=== Data to examine ===

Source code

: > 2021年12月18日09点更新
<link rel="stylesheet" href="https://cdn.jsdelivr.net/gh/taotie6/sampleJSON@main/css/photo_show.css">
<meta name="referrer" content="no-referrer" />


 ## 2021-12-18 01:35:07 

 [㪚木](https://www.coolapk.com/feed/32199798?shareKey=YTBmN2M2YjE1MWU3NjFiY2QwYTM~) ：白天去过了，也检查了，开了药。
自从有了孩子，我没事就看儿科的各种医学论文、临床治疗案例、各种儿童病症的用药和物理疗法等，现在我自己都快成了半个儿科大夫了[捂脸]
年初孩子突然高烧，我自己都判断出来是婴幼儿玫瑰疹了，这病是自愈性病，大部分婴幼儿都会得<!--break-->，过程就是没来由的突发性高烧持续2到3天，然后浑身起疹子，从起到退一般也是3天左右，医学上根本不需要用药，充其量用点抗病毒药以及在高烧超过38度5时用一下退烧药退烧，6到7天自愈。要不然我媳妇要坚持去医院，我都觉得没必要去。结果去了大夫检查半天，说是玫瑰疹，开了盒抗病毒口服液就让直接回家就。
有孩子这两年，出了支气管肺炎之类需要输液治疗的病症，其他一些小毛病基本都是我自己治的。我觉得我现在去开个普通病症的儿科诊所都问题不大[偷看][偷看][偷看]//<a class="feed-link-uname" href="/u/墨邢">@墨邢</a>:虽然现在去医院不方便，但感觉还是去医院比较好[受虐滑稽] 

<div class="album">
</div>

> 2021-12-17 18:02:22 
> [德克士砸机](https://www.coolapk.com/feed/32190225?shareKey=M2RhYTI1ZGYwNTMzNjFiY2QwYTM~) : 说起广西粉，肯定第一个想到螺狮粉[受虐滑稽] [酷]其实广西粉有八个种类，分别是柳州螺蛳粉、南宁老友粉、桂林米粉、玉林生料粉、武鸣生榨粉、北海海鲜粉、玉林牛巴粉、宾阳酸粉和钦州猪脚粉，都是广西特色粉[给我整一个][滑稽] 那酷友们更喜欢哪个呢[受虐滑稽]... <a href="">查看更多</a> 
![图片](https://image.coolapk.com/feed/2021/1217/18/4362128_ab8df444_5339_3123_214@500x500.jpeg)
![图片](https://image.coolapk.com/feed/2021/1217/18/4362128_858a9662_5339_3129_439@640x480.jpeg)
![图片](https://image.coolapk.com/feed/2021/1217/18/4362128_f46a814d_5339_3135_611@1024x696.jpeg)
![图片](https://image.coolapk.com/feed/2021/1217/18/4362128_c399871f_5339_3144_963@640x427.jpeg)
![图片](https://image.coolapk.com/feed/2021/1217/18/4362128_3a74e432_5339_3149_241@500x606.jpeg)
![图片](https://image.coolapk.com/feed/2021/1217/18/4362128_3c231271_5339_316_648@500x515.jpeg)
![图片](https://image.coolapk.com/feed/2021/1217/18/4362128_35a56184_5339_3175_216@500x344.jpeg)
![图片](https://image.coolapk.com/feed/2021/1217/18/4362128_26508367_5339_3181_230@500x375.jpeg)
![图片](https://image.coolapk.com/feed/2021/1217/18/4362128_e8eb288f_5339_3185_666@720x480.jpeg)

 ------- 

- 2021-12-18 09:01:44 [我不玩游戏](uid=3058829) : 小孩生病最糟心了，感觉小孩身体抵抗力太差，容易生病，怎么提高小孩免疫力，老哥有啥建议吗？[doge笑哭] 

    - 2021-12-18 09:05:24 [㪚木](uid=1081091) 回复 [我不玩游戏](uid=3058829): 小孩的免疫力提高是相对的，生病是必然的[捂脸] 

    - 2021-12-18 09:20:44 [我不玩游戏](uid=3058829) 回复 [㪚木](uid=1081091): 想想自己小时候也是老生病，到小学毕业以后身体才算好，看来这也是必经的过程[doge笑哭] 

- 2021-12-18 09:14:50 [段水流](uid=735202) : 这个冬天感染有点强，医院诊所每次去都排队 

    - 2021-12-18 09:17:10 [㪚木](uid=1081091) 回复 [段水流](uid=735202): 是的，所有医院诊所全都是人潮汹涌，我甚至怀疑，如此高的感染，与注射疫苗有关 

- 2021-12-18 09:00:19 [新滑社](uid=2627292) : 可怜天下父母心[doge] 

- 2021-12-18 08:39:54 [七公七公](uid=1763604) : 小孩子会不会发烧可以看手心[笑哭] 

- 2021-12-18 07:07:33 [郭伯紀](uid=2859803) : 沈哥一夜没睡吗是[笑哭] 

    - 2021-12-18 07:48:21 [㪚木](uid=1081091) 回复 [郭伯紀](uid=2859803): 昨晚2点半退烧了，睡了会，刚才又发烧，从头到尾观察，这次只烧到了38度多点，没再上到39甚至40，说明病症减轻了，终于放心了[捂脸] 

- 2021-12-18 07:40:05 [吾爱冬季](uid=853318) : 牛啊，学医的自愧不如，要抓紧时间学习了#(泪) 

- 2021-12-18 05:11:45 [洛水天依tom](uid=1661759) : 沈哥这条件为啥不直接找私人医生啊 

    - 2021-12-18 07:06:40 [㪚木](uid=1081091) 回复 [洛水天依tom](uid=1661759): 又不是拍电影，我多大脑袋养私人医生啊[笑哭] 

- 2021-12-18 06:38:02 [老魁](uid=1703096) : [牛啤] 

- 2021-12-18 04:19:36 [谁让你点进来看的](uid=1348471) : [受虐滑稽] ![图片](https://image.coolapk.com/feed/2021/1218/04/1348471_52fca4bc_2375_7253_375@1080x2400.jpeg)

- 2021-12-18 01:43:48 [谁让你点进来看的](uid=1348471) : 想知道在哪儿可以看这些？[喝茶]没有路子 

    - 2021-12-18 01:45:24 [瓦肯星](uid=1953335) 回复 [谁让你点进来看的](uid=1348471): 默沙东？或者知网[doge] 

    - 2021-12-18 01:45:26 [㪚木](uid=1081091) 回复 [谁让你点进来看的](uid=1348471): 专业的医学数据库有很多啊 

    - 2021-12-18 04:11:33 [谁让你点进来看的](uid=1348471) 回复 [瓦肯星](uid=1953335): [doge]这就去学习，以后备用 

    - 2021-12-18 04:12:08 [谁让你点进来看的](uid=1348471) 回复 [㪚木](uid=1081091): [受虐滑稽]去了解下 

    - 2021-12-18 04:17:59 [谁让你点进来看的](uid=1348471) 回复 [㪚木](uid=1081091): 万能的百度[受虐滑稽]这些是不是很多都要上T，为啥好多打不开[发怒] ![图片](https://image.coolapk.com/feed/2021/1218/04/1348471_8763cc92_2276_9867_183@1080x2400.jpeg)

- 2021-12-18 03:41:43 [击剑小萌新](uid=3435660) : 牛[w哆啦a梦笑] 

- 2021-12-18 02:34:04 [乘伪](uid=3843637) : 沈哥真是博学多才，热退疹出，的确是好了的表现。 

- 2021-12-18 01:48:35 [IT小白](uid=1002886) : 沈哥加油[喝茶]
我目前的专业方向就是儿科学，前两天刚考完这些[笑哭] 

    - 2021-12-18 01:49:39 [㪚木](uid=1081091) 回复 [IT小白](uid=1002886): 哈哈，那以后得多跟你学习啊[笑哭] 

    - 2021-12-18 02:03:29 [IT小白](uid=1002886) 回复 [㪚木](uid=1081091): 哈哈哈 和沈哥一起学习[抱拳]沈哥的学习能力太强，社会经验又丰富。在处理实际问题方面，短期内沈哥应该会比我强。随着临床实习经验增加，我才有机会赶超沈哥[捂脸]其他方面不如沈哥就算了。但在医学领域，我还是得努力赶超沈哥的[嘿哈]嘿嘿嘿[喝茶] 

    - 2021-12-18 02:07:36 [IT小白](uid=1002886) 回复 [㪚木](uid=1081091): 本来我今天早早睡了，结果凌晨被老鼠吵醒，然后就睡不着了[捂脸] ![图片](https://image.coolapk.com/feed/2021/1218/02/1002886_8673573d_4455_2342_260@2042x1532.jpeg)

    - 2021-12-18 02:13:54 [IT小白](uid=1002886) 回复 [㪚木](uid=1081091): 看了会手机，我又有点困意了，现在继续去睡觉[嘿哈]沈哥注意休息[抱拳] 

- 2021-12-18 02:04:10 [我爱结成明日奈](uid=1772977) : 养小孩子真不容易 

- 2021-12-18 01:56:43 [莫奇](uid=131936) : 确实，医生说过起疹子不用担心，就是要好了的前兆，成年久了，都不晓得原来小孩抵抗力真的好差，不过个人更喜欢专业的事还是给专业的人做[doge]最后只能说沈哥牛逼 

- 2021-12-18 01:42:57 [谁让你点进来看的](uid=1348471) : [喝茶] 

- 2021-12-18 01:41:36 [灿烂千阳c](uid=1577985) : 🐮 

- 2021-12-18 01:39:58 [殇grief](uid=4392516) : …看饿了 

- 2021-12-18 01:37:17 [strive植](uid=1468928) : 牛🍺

===
=== Data to examine ===

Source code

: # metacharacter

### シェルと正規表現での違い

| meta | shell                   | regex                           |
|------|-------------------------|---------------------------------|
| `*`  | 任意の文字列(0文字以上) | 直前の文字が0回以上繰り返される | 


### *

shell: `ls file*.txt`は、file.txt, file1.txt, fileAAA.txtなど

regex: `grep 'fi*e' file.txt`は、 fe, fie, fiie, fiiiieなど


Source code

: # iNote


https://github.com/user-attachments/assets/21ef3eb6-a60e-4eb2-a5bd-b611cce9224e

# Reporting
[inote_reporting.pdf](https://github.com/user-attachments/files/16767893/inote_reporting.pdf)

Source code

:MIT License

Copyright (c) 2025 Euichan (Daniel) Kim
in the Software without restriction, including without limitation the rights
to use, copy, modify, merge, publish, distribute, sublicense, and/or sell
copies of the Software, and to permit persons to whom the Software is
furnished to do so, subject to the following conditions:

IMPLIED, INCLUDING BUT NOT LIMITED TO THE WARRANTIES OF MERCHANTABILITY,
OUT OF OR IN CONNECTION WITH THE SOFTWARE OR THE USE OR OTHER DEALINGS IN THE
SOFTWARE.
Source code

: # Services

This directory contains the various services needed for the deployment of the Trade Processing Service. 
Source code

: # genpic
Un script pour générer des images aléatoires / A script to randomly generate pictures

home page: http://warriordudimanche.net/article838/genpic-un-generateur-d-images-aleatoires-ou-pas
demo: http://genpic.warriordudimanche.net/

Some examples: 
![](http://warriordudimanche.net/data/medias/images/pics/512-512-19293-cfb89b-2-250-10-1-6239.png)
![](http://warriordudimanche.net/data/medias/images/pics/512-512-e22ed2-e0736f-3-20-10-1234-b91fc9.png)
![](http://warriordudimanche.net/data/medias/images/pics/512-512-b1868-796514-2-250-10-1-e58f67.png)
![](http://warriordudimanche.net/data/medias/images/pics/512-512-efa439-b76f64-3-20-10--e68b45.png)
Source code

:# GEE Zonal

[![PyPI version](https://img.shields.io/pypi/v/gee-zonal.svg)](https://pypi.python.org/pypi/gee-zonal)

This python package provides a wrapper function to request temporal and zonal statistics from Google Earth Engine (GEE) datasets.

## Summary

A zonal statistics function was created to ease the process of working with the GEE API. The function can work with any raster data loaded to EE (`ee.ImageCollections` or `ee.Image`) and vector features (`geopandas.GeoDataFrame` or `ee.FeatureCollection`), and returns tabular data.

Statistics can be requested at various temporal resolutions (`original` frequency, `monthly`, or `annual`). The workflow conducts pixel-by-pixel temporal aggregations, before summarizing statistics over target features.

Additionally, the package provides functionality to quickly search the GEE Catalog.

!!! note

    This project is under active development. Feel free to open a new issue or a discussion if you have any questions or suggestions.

===

What to do: How many lines in the listing contain the word "洛水天依tom"? Answer with the count and nothing else.

Expected answer: 2